Task to complete – Report every line below that holds the word "setup".

Data to use –
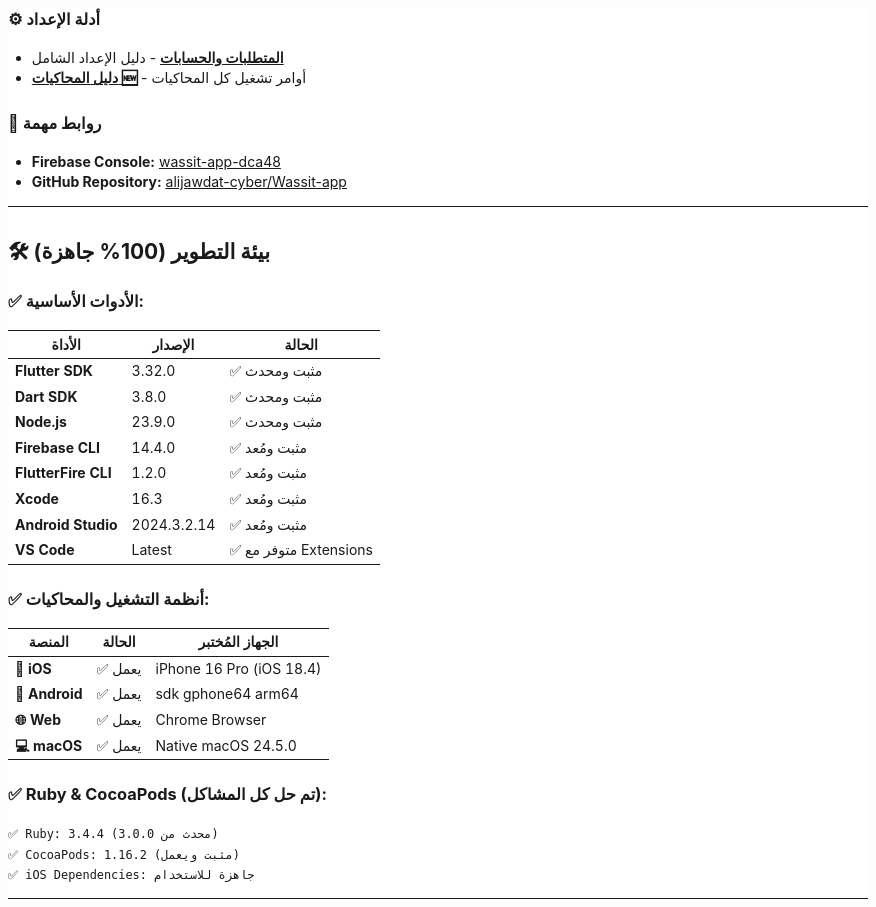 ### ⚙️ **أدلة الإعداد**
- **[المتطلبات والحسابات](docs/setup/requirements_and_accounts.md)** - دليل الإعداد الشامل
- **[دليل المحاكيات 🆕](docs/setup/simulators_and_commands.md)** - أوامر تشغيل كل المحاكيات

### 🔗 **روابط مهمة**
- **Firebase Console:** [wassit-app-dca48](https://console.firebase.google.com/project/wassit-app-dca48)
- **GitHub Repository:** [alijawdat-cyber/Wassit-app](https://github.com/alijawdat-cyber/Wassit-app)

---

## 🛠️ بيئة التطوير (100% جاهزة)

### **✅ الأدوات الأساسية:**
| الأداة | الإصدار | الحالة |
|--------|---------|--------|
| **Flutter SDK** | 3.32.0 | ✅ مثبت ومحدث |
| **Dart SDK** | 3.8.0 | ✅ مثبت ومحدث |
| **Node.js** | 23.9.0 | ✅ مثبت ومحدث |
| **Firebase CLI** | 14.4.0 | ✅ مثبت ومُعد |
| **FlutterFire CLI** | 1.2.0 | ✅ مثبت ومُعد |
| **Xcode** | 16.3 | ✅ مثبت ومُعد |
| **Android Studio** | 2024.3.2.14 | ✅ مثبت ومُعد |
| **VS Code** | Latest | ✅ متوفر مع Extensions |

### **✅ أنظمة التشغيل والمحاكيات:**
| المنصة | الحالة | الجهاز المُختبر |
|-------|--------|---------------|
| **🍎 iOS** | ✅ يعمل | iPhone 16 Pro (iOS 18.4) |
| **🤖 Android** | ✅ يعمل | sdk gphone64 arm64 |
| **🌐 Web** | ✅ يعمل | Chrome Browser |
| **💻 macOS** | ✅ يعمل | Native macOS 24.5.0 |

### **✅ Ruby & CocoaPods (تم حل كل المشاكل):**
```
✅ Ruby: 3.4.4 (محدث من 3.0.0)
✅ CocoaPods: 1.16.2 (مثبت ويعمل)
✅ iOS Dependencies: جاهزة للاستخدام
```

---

Result below –
- **[المتطلبات والحسابات](docs/setup/requirements_and_accounts.md)** - دليل الإعداد الشامل
- **[دليل المحاكيات 🆕](docs/setup/simulators_and_commands.md)** - أوامر تشغيل كل المحاكيات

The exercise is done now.